- **ABOUT THIS TASK**:
Pull every "viewtopic" line out of the data below.

(Dataset entries)
+ + + + + + +

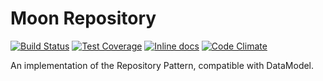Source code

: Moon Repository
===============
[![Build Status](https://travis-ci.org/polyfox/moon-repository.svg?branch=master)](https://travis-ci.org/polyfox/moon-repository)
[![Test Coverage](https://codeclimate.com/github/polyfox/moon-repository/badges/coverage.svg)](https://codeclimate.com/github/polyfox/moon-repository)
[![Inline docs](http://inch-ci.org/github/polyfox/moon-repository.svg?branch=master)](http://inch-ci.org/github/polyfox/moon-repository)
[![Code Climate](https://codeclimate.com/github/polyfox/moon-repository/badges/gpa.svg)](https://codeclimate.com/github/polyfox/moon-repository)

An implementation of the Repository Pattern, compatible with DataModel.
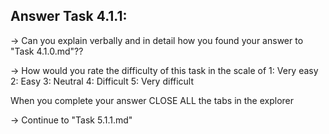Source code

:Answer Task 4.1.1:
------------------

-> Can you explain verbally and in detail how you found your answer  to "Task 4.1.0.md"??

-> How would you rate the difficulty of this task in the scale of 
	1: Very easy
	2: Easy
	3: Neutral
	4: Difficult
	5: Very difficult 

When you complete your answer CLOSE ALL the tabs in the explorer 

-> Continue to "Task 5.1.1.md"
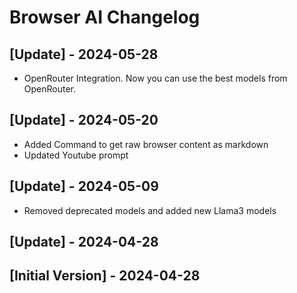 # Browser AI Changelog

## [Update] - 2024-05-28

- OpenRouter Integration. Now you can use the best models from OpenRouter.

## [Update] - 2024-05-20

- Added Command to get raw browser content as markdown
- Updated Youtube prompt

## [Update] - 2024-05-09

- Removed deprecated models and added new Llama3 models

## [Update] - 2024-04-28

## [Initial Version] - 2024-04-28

+ + + + + + +

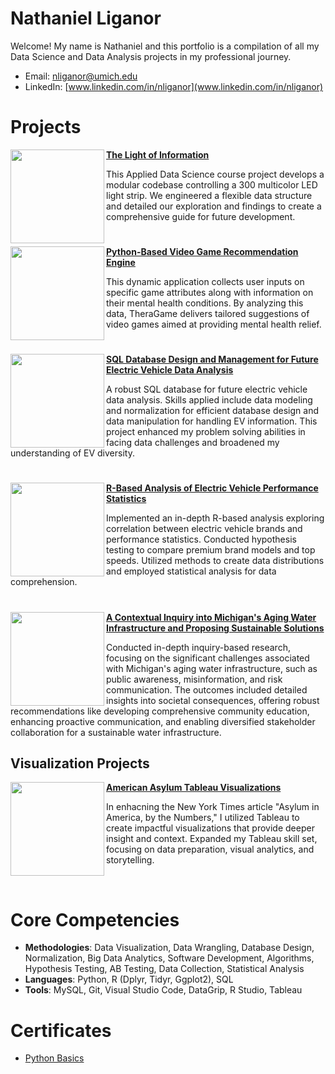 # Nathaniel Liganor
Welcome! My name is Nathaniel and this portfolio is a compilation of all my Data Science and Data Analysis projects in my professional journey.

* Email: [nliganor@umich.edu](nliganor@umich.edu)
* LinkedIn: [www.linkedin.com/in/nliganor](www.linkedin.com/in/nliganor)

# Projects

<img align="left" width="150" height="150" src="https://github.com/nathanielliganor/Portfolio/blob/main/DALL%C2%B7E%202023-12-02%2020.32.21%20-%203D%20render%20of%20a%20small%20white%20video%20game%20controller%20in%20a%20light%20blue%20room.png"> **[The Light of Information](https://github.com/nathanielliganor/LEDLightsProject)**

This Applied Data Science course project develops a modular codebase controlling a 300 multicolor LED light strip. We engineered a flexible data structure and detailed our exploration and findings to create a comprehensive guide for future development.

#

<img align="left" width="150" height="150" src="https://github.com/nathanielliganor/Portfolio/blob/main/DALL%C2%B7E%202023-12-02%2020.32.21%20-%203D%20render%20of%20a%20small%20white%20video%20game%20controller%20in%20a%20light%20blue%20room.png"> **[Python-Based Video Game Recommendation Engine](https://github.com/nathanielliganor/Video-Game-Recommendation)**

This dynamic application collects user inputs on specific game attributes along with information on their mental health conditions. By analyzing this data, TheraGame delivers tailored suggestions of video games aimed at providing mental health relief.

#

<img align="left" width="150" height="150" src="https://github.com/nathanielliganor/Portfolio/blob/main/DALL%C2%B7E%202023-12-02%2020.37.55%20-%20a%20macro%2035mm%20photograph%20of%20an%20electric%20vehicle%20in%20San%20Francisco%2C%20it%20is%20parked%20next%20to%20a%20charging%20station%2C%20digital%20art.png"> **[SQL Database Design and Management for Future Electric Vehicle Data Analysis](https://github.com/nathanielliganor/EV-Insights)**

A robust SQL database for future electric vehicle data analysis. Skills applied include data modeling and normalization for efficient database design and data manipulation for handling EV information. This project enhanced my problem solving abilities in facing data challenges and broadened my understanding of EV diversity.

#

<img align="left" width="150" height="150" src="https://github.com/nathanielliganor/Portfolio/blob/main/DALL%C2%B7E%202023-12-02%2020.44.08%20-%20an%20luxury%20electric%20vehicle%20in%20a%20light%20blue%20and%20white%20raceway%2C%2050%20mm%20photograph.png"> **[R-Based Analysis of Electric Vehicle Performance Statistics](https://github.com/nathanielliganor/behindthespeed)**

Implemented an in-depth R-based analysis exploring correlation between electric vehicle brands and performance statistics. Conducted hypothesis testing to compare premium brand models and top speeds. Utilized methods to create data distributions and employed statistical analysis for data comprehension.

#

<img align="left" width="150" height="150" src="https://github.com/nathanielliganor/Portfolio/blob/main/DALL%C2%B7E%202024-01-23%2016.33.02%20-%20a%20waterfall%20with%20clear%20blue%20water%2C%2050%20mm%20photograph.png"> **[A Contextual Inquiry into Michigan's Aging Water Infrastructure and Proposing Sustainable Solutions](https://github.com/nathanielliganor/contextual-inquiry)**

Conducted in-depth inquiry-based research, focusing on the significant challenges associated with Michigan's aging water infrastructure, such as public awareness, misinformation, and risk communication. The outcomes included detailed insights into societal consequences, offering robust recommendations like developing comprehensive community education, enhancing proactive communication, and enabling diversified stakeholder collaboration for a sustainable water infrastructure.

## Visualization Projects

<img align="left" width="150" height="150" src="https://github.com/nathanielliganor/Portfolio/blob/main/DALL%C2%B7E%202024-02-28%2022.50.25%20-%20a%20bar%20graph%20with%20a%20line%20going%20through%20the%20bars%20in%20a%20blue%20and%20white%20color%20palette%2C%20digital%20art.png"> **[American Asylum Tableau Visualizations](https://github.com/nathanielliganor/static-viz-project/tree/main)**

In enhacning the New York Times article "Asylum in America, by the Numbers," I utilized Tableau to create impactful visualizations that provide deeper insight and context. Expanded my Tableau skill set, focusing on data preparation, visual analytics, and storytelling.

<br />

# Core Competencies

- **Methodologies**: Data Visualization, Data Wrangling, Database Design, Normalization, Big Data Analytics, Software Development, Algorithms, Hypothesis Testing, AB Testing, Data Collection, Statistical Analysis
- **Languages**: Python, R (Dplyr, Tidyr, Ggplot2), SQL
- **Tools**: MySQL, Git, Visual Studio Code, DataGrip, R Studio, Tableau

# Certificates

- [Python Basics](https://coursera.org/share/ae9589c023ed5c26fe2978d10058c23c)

+ + + + + + +

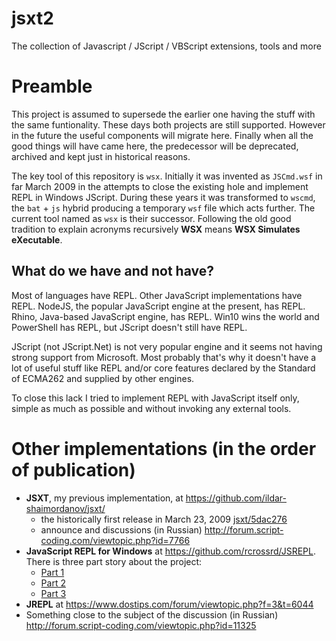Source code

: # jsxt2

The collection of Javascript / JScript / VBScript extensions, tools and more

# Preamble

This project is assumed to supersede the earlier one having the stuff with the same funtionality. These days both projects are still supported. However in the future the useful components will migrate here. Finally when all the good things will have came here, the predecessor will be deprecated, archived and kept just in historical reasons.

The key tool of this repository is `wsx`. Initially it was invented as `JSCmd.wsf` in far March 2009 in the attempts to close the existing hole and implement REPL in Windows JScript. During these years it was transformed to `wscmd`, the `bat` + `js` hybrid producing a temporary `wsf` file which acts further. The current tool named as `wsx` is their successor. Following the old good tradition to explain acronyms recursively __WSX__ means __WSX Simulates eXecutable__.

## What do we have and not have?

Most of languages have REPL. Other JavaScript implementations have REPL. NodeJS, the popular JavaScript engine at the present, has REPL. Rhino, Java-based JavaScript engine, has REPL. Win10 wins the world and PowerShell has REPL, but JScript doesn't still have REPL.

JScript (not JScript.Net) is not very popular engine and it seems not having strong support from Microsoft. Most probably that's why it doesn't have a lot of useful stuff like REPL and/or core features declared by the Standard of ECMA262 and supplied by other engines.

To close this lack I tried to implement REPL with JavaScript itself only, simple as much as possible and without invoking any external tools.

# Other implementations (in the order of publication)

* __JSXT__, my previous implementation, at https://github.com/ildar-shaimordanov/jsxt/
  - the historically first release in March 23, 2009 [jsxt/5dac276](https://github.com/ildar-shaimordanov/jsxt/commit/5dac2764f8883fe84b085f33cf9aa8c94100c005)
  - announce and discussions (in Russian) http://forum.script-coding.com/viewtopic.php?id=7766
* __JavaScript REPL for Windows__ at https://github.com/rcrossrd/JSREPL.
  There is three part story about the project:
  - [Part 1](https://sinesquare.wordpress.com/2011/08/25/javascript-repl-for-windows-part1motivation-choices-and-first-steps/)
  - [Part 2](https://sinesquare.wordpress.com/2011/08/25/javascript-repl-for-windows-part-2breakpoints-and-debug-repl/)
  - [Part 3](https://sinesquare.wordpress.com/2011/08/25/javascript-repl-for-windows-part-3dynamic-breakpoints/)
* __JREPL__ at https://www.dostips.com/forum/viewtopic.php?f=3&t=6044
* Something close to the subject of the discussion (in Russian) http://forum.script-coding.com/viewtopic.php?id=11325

+ + + + + + +

- **EXERCISE OUTPUT**:
  - announce and discussions (in Russian) http://forum.script-coding.com/viewtopic.php?id=7766
* __JREPL__ at https://www.dostips.com/forum/viewtopic.php?f=3&t=6044
* Something close to the subject of the discussion (in Russian) http://forum.script-coding.com/viewtopic.php?id=11325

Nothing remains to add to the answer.